▸ **Task requirements**: Take the lines below beginning at the line that has "void atomic_store_add(volatile atomic<T>*, typename" and stopping after the line that has "constexpr void atomic_store_add_explicit(atomic<T>*, typename", and print them exactly as they are, with no other lines.

*** Opening Study material ***

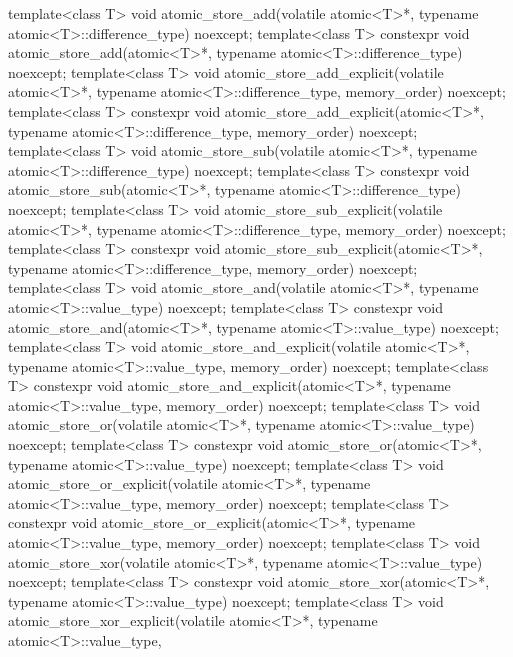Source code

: \begin{codeblock}
{  template<class T>
    void atomic_store_add(volatile atomic<T>*, typename atomic<T>::difference_type) noexcept;
  template<class T>
    constexpr void atomic_store_add(atomic<T>*, typename atomic<T>::difference_type) noexcept;
  template<class T>
    void atomic_store_add_explicit(volatile atomic<T>*, typename atomic<T>::difference_type,
                                   memory_order) noexcept;
  template<class T>
    constexpr void atomic_store_add_explicit(atomic<T>*, typename atomic<T>::difference_type,
                                             memory_order) noexcept;
  template<class T>
    void atomic_store_sub(volatile atomic<T>*, typename atomic<T>::difference_type) noexcept;
  template<class T>
    constexpr void atomic_store_sub(atomic<T>*, typename atomic<T>::difference_type) noexcept;
  template<class T>
    void atomic_store_sub_explicit(volatile atomic<T>*, typename atomic<T>::difference_type,
                                   memory_order) noexcept;
  template<class T>
    constexpr void atomic_store_sub_explicit(atomic<T>*, typename atomic<T>::difference_type,
                                             memory_order) noexcept;
  template<class T>
    void atomic_store_and(volatile atomic<T>*, typename atomic<T>::value_type) noexcept;
  template<class T>
    constexpr void atomic_store_and(atomic<T>*, typename atomic<T>::value_type) noexcept;
  template<class T>
    void atomic_store_and_explicit(volatile atomic<T>*, typename atomic<T>::value_type,
                                   memory_order) noexcept;
  template<class T>
    constexpr void atomic_store_and_explicit(atomic<T>*, typename atomic<T>::value_type,
                                             memory_order) noexcept;
  template<class T>
    void atomic_store_or(volatile atomic<T>*, typename atomic<T>::value_type) noexcept;
  template<class T>
    constexpr void atomic_store_or(atomic<T>*, typename atomic<T>::value_type) noexcept;
  template<class T>
    void atomic_store_or_explicit(volatile atomic<T>*, typename atomic<T>::value_type,
                                  memory_order) noexcept;
  template<class T>
    constexpr void atomic_store_or_explicit(atomic<T>*, typename atomic<T>::value_type,
                                            memory_order) noexcept;
  template<class T>
    void atomic_store_xor(volatile atomic<T>*, typename atomic<T>::value_type) noexcept;
  template<class T>
    constexpr void atomic_store_xor(atomic<T>*, typename atomic<T>::value_type) noexcept;
  template<class T>
    void atomic_store_xor_explicit(volatile atomic<T>*, typename atomic<T>::value_type,
}
\end{codeblock}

*** Closing Study material ***

▸ **Exercise answer**:
    void atomic_store_add(volatile atomic<T>*, typename atomic<T>::difference_type) noexcept;
  template<class T>
    constexpr void atomic_store_add(atomic<T>*, typename atomic<T>::difference_type) noexcept;
  template<class T>
    void atomic_store_add_explicit(volatile atomic<T>*, typename atomic<T>::difference_type,
                                   memory_order) noexcept;
  template<class T>
    constexpr void atomic_store_add_explicit(atomic<T>*, typename atomic<T>::difference_type,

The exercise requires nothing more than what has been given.